People in Britain don’t believe it. Opposition to the war and the occupation is on the rise. In an ICM poll published in the Daily Mirror on Tuesday of this week a massive 72 percent said that the Iraq war had been a failure for the Blair government.
Just 22 percent thought it had been a success. When asked if things were “better in Iraq since Saddam” the biggest number, 47 percent, thought this was not true.
It’s no surprise people think this way. More than two months after elections in Iraq there have been nothing but wrangles over the new government.
You would hardly know it from the British press, which has been almost silent on this issue, but the US and its allies are still trying to block any outcome which does not suit their wishes.
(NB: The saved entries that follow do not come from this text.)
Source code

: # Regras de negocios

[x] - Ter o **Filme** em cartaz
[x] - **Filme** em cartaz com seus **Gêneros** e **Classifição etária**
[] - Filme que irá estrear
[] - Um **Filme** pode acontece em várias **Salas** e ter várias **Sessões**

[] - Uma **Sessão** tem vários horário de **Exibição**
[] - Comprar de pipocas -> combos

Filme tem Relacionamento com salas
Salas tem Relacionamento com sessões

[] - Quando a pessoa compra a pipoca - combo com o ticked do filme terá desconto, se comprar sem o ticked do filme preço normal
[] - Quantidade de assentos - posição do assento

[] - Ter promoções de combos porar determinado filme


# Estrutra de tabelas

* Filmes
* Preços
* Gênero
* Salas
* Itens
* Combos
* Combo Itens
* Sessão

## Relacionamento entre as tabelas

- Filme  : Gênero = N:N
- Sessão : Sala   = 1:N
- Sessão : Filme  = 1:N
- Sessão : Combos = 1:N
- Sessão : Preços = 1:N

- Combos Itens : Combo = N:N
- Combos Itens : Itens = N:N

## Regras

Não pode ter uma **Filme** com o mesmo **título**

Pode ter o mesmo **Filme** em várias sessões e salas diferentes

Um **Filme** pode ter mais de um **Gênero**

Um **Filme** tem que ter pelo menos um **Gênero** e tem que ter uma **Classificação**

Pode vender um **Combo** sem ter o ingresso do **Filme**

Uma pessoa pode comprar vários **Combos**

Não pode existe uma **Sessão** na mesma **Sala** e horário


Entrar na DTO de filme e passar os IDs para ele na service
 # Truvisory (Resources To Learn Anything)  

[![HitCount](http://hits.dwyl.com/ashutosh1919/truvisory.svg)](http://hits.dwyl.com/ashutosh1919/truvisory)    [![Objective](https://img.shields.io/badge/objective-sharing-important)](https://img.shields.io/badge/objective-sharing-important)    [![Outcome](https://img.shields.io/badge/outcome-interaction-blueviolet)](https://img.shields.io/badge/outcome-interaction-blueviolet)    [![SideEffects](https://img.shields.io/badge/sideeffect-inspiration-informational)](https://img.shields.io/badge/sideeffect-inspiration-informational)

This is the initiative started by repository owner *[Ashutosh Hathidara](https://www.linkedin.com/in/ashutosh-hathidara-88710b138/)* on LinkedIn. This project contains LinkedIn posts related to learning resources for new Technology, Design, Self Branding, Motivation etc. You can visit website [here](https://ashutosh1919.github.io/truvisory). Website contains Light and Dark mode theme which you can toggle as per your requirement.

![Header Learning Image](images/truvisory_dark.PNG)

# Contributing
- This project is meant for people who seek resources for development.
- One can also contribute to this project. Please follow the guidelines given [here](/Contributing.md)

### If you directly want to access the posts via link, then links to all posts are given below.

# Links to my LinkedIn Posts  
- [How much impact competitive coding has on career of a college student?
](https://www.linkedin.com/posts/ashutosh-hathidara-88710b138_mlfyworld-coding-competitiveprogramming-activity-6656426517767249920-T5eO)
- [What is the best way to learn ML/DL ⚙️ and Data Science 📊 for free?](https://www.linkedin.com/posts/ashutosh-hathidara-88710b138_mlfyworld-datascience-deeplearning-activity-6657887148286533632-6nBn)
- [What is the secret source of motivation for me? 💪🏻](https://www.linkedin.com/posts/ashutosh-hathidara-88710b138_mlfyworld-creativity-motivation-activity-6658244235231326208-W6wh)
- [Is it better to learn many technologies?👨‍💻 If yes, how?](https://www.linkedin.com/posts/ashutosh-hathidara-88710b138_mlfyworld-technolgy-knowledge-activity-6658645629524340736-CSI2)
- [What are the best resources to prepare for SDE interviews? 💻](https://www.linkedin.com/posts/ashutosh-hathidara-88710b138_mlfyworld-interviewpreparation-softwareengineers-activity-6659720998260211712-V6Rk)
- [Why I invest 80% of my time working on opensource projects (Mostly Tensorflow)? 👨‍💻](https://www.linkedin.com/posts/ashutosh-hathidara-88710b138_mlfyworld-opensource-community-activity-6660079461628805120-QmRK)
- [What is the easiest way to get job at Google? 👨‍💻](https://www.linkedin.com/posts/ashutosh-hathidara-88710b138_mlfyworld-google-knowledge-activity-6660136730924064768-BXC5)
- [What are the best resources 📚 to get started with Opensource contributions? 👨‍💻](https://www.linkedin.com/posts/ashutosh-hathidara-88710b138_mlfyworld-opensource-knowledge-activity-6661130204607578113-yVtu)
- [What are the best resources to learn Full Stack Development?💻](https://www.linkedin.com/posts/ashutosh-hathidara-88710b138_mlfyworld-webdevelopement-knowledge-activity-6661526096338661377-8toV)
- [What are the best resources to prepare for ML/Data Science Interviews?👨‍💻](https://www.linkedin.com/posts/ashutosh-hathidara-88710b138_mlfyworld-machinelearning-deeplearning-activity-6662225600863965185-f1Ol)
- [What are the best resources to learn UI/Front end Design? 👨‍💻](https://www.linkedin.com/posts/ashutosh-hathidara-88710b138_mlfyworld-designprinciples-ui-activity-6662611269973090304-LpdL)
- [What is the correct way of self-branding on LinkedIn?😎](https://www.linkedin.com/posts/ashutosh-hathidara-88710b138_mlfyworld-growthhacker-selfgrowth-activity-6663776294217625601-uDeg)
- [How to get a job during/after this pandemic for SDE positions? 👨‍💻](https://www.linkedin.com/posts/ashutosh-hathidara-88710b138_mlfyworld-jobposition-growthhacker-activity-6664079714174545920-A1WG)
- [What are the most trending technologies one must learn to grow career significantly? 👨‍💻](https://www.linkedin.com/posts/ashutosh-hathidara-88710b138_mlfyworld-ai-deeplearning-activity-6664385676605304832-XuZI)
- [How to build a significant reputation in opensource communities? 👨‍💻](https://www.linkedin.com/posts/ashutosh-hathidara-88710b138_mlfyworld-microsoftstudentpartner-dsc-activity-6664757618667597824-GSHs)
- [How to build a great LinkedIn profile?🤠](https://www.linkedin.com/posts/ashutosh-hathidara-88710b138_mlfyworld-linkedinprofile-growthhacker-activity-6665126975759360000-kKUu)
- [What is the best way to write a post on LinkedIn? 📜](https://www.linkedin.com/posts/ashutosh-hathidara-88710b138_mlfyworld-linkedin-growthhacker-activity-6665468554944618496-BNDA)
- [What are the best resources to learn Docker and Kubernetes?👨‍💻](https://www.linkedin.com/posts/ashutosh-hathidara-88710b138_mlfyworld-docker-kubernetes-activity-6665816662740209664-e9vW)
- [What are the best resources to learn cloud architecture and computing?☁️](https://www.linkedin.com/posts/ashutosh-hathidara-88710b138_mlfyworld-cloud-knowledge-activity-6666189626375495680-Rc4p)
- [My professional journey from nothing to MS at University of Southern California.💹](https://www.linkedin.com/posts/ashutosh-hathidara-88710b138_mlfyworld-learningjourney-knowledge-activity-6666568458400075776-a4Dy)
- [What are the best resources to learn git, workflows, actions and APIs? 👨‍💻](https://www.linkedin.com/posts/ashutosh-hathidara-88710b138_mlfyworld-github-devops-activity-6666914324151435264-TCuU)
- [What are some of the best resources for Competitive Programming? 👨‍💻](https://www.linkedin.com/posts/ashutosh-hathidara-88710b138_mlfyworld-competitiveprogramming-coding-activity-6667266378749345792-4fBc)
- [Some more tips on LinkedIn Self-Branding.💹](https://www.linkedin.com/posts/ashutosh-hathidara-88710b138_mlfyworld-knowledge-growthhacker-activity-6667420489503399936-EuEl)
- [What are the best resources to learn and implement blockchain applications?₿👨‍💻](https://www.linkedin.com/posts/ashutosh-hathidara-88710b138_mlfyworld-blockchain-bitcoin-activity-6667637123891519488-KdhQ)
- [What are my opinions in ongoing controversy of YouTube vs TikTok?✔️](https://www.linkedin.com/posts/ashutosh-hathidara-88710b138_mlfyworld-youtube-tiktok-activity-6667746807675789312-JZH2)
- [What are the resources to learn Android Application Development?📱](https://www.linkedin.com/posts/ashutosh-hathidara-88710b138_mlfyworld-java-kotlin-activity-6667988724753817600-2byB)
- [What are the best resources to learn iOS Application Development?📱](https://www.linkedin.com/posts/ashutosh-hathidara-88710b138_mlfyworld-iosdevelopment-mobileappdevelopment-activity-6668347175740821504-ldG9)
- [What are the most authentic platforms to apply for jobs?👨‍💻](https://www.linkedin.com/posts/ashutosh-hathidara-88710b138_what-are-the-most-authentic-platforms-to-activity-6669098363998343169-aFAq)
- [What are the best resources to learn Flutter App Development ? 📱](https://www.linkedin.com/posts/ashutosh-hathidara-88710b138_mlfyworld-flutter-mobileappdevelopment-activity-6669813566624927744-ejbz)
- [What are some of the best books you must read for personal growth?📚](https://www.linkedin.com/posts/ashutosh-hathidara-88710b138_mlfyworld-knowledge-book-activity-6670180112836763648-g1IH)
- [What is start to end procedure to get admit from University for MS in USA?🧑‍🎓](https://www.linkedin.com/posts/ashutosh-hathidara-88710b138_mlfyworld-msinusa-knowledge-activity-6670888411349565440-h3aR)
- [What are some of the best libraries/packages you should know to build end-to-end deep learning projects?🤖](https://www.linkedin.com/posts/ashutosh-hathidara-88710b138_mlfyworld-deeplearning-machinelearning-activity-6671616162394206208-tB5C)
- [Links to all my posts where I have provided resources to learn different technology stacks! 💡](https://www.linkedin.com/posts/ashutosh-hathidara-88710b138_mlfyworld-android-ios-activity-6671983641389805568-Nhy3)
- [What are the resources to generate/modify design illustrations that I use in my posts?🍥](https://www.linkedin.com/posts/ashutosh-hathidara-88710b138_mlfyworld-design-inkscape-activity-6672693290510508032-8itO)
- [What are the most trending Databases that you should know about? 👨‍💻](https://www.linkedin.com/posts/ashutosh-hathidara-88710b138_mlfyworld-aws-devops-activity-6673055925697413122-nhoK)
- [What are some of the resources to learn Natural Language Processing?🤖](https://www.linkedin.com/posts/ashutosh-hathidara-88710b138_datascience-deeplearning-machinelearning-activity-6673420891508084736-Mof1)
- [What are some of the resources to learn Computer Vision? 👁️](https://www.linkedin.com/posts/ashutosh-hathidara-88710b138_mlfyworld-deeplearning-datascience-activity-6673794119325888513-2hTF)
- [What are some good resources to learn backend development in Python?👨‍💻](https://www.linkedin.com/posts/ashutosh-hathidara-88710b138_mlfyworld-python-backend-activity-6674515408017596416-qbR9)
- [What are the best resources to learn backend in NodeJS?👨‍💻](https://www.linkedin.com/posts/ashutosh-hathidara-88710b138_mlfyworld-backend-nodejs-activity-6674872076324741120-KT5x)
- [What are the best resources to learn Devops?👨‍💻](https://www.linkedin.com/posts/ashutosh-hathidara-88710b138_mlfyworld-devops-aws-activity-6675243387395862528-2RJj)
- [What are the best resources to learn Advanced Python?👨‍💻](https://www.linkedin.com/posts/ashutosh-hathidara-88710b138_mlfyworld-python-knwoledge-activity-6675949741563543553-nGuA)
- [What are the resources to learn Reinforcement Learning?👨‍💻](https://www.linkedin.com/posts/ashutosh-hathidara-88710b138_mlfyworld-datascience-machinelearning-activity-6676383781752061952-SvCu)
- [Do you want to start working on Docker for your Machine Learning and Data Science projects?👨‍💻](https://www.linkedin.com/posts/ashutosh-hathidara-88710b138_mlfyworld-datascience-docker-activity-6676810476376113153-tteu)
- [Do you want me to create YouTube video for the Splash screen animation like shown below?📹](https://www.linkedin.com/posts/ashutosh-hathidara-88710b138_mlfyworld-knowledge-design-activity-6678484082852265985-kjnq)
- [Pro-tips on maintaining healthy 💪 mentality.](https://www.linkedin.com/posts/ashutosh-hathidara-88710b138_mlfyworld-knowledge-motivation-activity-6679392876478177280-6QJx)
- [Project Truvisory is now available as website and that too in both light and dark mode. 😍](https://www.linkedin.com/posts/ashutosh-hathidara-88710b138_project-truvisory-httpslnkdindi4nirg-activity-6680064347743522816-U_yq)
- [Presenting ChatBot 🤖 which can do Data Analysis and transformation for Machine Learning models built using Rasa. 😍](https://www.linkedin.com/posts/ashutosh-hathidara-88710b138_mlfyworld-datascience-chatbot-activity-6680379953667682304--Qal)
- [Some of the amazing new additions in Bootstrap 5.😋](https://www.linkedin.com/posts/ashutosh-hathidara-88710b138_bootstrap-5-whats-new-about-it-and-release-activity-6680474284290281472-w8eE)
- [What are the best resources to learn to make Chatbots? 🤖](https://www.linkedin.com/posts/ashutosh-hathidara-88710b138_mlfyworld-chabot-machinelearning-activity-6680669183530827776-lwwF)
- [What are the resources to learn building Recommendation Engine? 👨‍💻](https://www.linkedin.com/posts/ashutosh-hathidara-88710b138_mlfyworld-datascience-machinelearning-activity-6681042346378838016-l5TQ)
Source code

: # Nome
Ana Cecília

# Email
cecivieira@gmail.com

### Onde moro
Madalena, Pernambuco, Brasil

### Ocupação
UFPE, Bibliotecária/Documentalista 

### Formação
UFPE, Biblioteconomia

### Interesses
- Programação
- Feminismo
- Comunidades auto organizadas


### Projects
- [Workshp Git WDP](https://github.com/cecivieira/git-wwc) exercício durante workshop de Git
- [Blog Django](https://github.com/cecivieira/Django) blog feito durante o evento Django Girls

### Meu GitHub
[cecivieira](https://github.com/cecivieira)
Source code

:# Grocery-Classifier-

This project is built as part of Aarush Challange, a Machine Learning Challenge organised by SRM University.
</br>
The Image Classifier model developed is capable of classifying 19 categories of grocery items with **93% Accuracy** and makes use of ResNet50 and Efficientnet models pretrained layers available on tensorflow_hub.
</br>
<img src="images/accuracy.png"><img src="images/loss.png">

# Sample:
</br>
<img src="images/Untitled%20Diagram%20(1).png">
A speaker of the parliament has just been agreed but at the beginning of this week no prime minister or president had been decided. So if you thought the Iraqis ran their own country, think again. The government of Iyad Allawi, which got one of the lowest votes in the election, is still in charge. Allawi’s list, like all the pro-occupation parties, was rejected by the overwhelming majority of Iraqis.
Yet the US and its allies, especially the Kurdish parties, are insisting that Allawi remains in the government. This is one of the reasons that they can’t get agreement on a new government. This shows exactly who is still controlling Iraq — the US. The US and the people who lost the election have complete contempt for the majority. The loser still wins in Iraq.
The real fact, which the British and the US will not acknowledge, is that the Sunni population of Iraq boycotted the election in very large numbers because they wanted the troops to leave. The Shia population voted in very large numbers, but also did so because they want the troops to leave. A majority of the people in Iraq want the troops to leave and want to run their own country.
Yet, repeatedly, the Western powers try to keep the people who don’t represent majority Iraqi opinion. They also have every interest in fostering ethnic and confessional division in order to bolster their illegal occupation.
Meanwhile, ordinary Iraqis continue to suffer. Figures released last week showed that malnutrition for Iraqi children has doubled since the occupation began.
The number of civilian deaths, according to Iraq Body Count, remains at several hundred a month. Only last weekend the resistance launched an attack on Abu Ghraib prison — the centre of the occupation’s torture and abuse of Iraqi prisoners.
This shows that the resistance is alive and well and is still fighting against the occupation. The hell which is Iraq will continue until the troops are withdrawn.
The elections in Iraq , as the anti-war movement predicted, have changed nothing and will change nothing until the Iraqis can elect a government which will genuinely reflect their views, free from imperial interference.
The troops are there not to help that process but to ensure it does not happen.